# Exercise instructions
What you return must be an exact copy of the lines in the listing below between the line holding "10\. PoC server" and the line holding "## 6.1 Data", inclusive, and nothing more.

# Supplied entries
+--
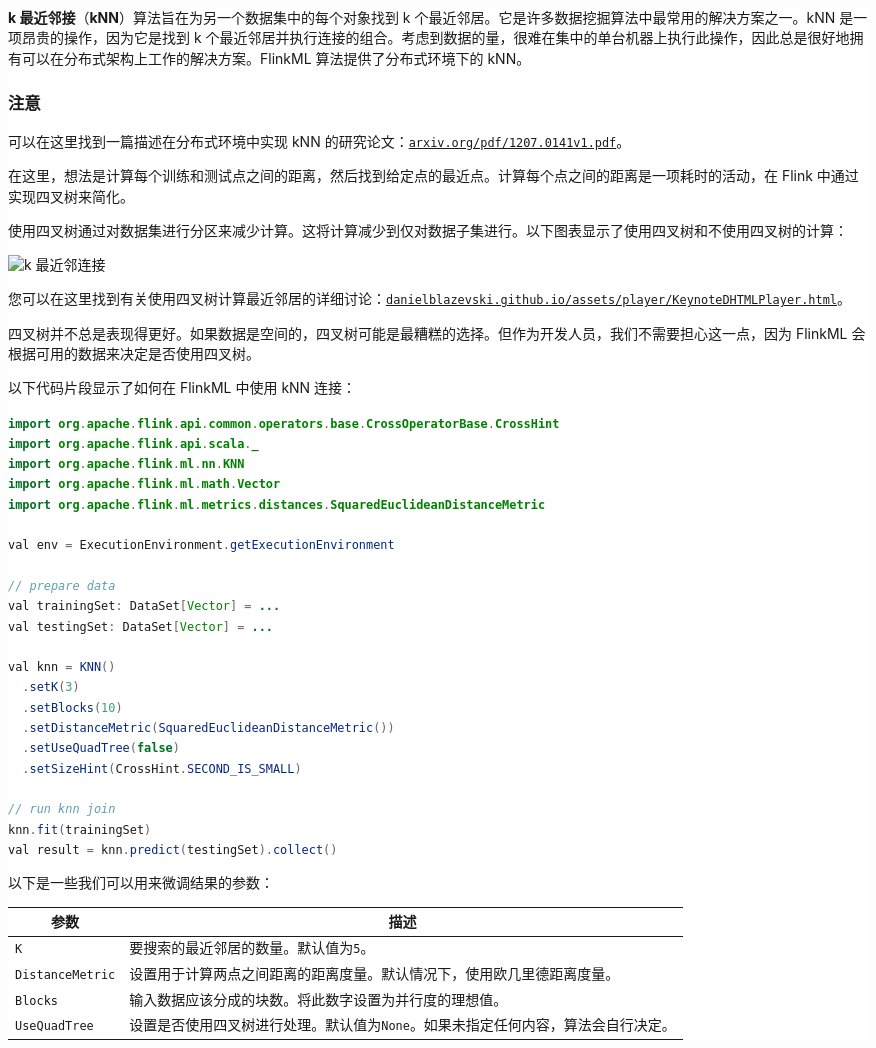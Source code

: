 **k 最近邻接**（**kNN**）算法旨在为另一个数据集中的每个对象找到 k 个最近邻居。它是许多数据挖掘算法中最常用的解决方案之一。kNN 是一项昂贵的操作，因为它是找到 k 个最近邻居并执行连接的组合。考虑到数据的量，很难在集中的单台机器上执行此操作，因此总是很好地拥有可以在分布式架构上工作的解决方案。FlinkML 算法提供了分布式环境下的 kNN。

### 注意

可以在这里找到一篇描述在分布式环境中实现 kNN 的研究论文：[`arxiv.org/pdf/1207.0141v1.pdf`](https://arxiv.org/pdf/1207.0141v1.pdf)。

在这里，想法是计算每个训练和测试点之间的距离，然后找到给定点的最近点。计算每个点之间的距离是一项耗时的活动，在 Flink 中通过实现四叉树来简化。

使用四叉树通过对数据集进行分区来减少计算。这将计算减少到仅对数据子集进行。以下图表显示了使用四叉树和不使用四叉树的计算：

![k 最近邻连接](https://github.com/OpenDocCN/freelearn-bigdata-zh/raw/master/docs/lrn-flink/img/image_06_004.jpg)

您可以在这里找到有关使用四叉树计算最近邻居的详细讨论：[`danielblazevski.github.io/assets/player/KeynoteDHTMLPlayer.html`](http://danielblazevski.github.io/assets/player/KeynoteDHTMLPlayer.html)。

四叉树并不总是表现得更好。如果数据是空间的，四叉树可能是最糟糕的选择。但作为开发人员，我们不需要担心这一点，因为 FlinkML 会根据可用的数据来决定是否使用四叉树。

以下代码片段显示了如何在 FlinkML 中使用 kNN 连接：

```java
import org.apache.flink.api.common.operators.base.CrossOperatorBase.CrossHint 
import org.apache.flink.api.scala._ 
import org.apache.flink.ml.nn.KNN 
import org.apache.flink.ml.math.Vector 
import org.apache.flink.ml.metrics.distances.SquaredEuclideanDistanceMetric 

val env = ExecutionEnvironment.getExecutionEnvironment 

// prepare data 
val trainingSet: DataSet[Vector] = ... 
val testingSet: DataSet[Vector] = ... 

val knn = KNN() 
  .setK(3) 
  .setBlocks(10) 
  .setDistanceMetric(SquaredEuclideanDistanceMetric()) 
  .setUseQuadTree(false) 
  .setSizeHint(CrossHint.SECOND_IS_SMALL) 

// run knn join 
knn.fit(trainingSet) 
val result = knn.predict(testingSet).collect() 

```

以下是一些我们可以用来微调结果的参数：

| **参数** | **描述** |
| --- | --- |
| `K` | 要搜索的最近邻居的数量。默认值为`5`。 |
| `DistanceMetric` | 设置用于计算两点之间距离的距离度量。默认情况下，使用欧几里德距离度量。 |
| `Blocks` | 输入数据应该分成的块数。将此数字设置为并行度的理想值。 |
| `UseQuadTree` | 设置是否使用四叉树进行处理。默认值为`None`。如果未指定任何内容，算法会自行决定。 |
+--
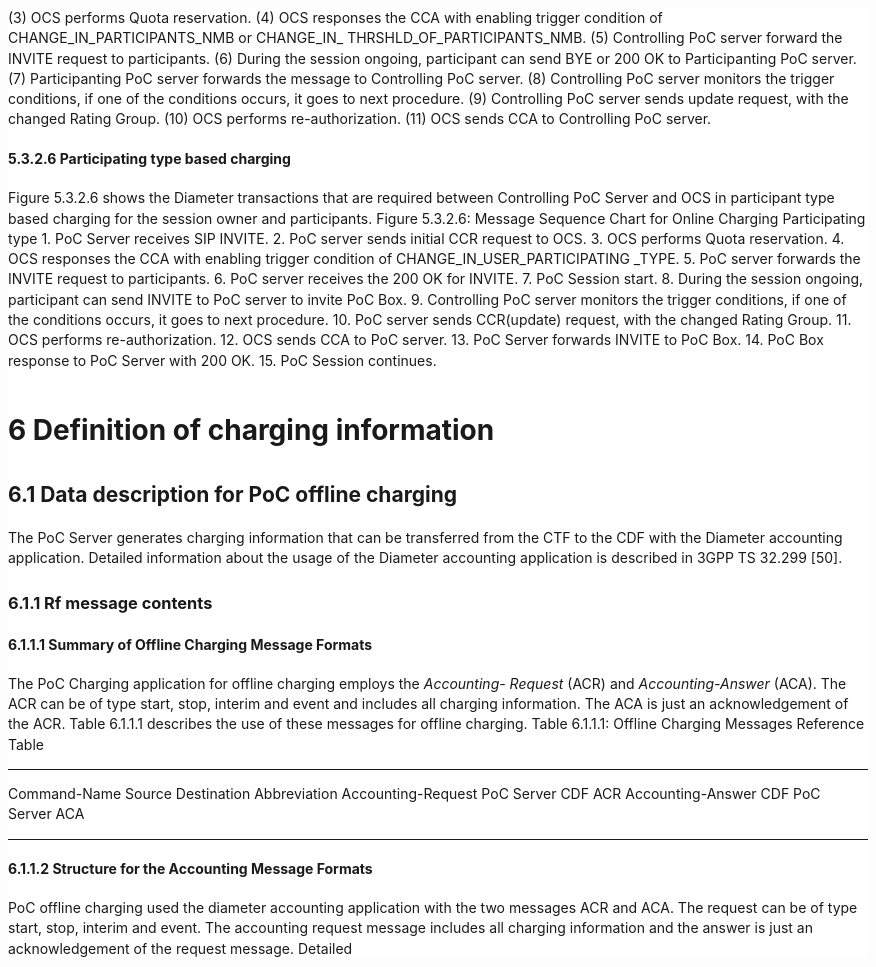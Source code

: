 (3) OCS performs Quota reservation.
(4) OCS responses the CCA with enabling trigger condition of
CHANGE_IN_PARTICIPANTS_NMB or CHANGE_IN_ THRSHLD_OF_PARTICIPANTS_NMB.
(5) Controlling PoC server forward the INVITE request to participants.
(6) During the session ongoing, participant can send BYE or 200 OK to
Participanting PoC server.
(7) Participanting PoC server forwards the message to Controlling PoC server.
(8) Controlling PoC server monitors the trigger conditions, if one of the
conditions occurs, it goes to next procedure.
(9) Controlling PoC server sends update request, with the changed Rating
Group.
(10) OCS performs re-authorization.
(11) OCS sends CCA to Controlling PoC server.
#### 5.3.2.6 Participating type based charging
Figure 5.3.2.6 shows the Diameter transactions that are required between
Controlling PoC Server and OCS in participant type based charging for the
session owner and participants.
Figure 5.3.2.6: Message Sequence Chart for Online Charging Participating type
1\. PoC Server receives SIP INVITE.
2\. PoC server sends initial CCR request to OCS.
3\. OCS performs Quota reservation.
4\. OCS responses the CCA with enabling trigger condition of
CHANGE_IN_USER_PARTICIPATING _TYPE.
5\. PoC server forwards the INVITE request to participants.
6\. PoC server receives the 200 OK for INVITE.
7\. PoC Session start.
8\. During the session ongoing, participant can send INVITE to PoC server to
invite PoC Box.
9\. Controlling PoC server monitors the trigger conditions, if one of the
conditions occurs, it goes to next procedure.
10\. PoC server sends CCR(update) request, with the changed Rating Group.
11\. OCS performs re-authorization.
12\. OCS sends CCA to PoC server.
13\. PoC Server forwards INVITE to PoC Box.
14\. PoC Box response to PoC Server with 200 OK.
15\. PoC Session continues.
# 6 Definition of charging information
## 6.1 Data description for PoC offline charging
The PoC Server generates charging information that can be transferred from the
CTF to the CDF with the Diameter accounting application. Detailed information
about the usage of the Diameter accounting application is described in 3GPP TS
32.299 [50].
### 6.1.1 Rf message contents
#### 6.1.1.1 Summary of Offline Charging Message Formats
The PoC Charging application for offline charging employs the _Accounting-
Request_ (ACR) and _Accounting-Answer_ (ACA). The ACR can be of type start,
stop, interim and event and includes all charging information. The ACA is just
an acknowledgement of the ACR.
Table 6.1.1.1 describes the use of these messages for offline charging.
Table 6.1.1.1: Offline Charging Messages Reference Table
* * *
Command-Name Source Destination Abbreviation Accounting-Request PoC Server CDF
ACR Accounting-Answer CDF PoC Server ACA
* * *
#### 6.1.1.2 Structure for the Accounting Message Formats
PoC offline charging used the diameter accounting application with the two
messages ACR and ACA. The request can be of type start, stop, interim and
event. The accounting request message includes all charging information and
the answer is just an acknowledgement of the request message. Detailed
+--
# Finished task
10\. PoC server sends CCR(update) request, with the changed Rating Group.
11\. OCS performs re-authorization.
12\. OCS sends CCA to PoC server.
13\. PoC Server forwards INVITE to PoC Box.
14\. PoC Box response to PoC Server with 200 OK.
15\. PoC Session continues.
# 6 Definition of charging information
## 6.1 Data description for PoC offline charging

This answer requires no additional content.